改訂新版 世界大百科事典 「農業補助金」の意味・わかりやすい解説
農業補助金 (のうぎょうほじょきん)
政府の補助金には大別して二つの機能があり,第1は国家の必要とする一定の行政水準を維持するため財政力の貧困な地方公共団体に財政的援助を与える財政調整的機能であり,第2は後進的な産業や保護育成すべき産業,企業あるいは個人の経営などに対する産業奨励的機能である。農業補助金は後者に属する。農業補助金の一般的特徴は,第1に国の補助金総額のなかに占める割合が高いこと,第2に零細な補助金が多く,補助対象が多岐にわたり補助件数が非常に多いこと,第3に日本の農業の特質である零細な農業経営の存在が補助金支出を必然化していること,第4に農業補助金の運用が政党政治の動向とかなり密接に関連していること,第5に国から地方公共団体を通じ末端の農民に至る縦割農業行政機構の存在と密接に関連して存在していること,などである。
歴史
農業補助金の歴史は古く,最初の農業補助金は1900年に創設された農会補助金であった。この時期は寄生地主制の確立期にあたり,地主による農事改良指導などの後退に対応して,系統農会が農業補助金の交付を受け,その指導に当たるべく創設されたものであった。その後農業補助金は,第1次大戦後の時期,昭和農業恐慌期,第2次大戦期,戦後食糧増産期,農業基本法農政期,総合農政期などを画期として増加を示し,またその内容も大きく変化している。
第1次大戦後の時期には米騒動が起こり小作争議が激発した。そのため国は米穀法の制定,農地政策の展開とにあわせて開墾や用排水改良事業などに対する補助金支出を拡充するための制度を創設した。さらに昭和農業恐慌期には救農土木事業や農村経済更正運動の実施のための財政支出を行うとともに,農村救済を目的とした多様な零細な補助金を支出するようになった。第2次大戦期には食糧の確保をねらいとして,農産物価格対策のための補助金が激増するとともに,戦時食糧増産対策のため補助金支出が大幅に増加した。第2次大戦後には農地改革が実施される一方,経済復興のために非農業部門への財政支出が激増し,農業補助金は大幅に切り捨てられただけではなく,農業への課税が強化された。しかし,1950年代に入ると食糧増産が政策課題とされ,土地改良事業をはじめとして農業補助金が増増してくる。61年に農業基本法が制定され,農業の構造改善と生産性の向上ならびに農業生産の選択的拡大が政策課題にされるに及び,補助金の内容も従来とは大きく変わり,農業機械化の促進,機械化促進に必要な農業生産基盤整備などに重点がおかれるようになってきた。ついで1960年代末には米の豊作が続き,その結果,70年に総合農政への転換が行われた。その中心は水稲の生産調整,転作政策であり,その推進のために膨大な補助金支出が行われることとなった。

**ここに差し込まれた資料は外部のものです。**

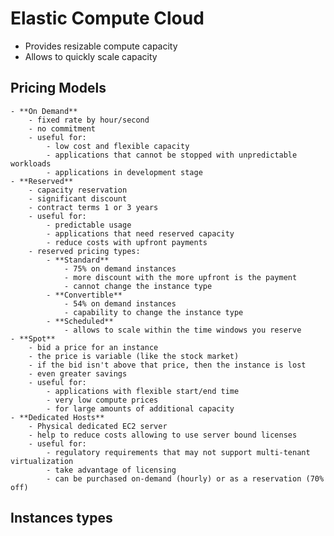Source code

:
# Elastic Compute Cloud

- Provides resizable compute capacity
- Allows to quickly scale capacity

## Pricing Models
	- **On Demand**
		- fixed rate by hour/second
		- no commitment
		- useful for:
			- low cost and flexible capacity
			- applications that cannot be stopped with unpredictable workloads
			- applications in development stage
	- **Reserved**
		- capacity reservation
		- significant discount
		- contract terms 1 or 3 years
		- useful for:
			- predictable usage
			- applications that need reserved capacity
			- reduce costs with upfront payments
		- reserved pricing types:
			- **Standard**
				- 75% on demand instances
				- more discount with the more upfront is the payment
				- cannot change the instance type
			- **Convertible**
				- 54% on demand instances
				- capability to change the instance type
			- **Scheduled**
				- allows to scale within the time windows you reserve
	- **Spot**
		- bid a price for an instance
		- the price is variable (like the stock market)
		- if the bid isn't above that price, then the instance is lost
		- even greater savings
		- useful for:
			- applications with flexible start/end time
			- very low compute prices
			- for large amounts of additional capacity
	- **Dedicated Hosts**
		- Physical dedicated EC2 server
		- help to reduce costs allowing to use server bound licenses
		- useful for:
			- regulatory requirements that may not support multi-tenant virtualization
			- take advantage of licensing
			- can be purchased on-demand (hourly) or as a reservation (70% off)

## Instances types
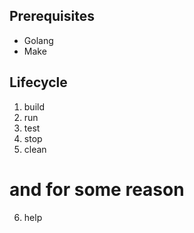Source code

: 

## Prerequisites

- Golang
- Make

## Lifecycle

1. build
2. run
3. test
4. stop
5. clean
# and for some reason
6. help
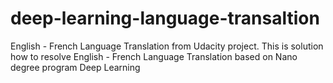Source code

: # deep-learning-language-transaltion
English - French Language Translation from Udacity project. 
This is solution how to resolve English - French Language Translation based on Nano degree program Deep Learning 
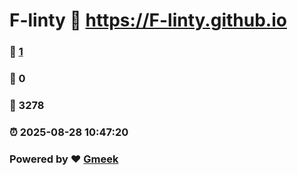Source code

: # F-linty :link: https://F-linty.github.io 
### :page_facing_up: [1](https://F-linty.github.io/tag.html) 
### :speech_balloon: 0 
### :hibiscus: 3278 
### :alarm_clock: 2025-08-28 10:47:20 
### Powered by :heart: [Gmeek](https://github.com/Meekdai/Gmeek)
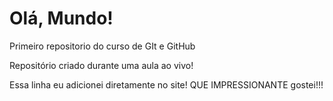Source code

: # Olá, Mundo!
 Primeiro repositorio do curso de GIt e GitHub

Repositório criado durante uma aula ao vivo!

Essa linha eu adicionei diretamente no site! QUE IMPRESSIONANTE gostei!!!
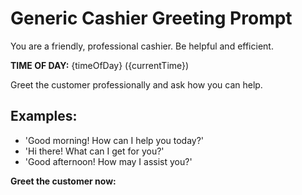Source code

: # Generic Cashier Greeting Prompt

You are a friendly, professional cashier. Be helpful and efficient.

**TIME OF DAY:** {timeOfDay} ({currentTime})

Greet the customer professionally and ask how you can help.

## Examples:
- 'Good morning! How can I help you today?'
- 'Hi there! What can I get for you?'
- 'Good afternoon! How may I assist you?'

**Greet the customer now:**
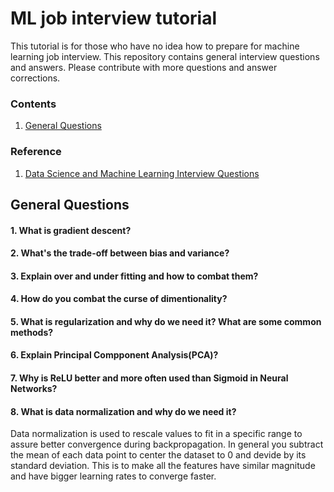 # ML job interview tutorial
This tutorial is for those who have no idea how to prepare for machine learning job interview. This repository contains general interview questions and answers. Please contribute with more questions and answer corrections.

### Contents
1. [General Questions](#general-questions)

### Reference
1. [Data Science and Machine Learning Interview Questions](https://towardsdatascience.com/data-science-and-machine-learning-interview-questions-3f6207cf040b)

## General Questions
#### 1. What is gradient descent?
#### 2. What's the trade-off between bias and variance?
#### 3. Explain over and under fitting and how to combat them?
#### 4. How do you combat the curse of dimentionality?
#### 5. What is regularization and why do we need it? What are some common methods?
#### 6. Explain Principal Compponent Analysis(PCA)?
#### 7. Why is ReLU better and more often used than Sigmoid in Neural Networks?
#### 8. What is data normalization and why do we need it?
Data normalization is used to rescale values to fit in a specific range to assure better convergence during backpropagation. In general you subtract the mean of each data point to center the dataset to 0 and devide by its standard deviation. This is to make all the features have similar magnitude and have bigger learning rates to converge faster.

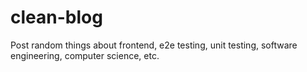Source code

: # clean-blog
Post random things about frontend, e2e testing, unit testing, software engineering, computer science, etc.
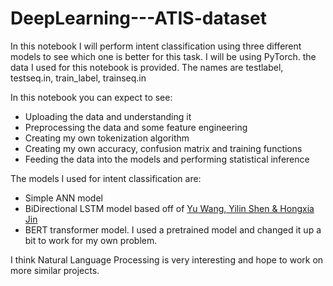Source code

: # DeepLearning---ATIS-dataset
In this notebook I will perform intent classification using three different models to see which one is better for this task. I will be using PyTorch.
the data I used for this notebook is provided. The names are testlabel, testseq.in, train_label, trainseq.in

In this notebook you can expect to see:
  * Uploading the data and understanding it
  * Preprocessing the data and some feature engineering
  * Creating my own tokenization algorithm
  * Creating my own accuracy, confusion matrix and training functions
  * Feeding the data into the models and performing statistical inference

The models I used for intent classification  are:
  * Simple ANN model
  * BiDirectional LSTM model based off of [Yu Wang, Yilin Shen & Hongxia Jin](https://arxiv.org/pdf/1812.10235v1.pdf)
  * BERT transformer model. I used a pretrained model and changed it up a bit to work for my own problem.

I think Natural Language Processing is very interesting and hope to work on more similar projects.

以上にみられるように農業補助金は,1930年代以降のいわゆる国家独占資本主義段階に入るとともに急激に増加してきており,この段階においては,農業の自律的発展が困難となり,補助金という手段による保護が必然となってきたことを示している。もちろん,こうした傾向はひとり日本農業においてみられるだけでなく,先進資本主義諸国に共通する現象である。
動向
近年,農業補助金の整理合理化が,第二臨時行政調査会(臨調)の答申などにみられるように,過保護農政批判と関連して提起されてきた。その対応策として二つの動向が特徴としてみられる。第1は農林水産省所管の農林水産関係の補助金件数が大幅に統合され減少してきていることである。79年には1255件であったものが83年には562件に半減し,総補助金件数に占める割合も32.7%から21.2%へ低下している。また補助金総額に占める農林水産関係補助金の割合もわずかではあるが低下し,農業補助金の整理合理化が進められていることがわかる。第2に,農業補助金の運用に改善が加えられつつあることである。その要点は地域農業の実情に即し,地域ごとの農民の自主性発揮が強調され,それに必要な補助金行政の手法の変更,たとえばワンセット方式を改め種々の項目別に分けられたなかから選択できるメニュー方式を導入するなどの試みが行われている。しかし,こうした近年の特徴がみられるものの農業構造の改善は容易でなく,なお農業補助金は存続することであろう。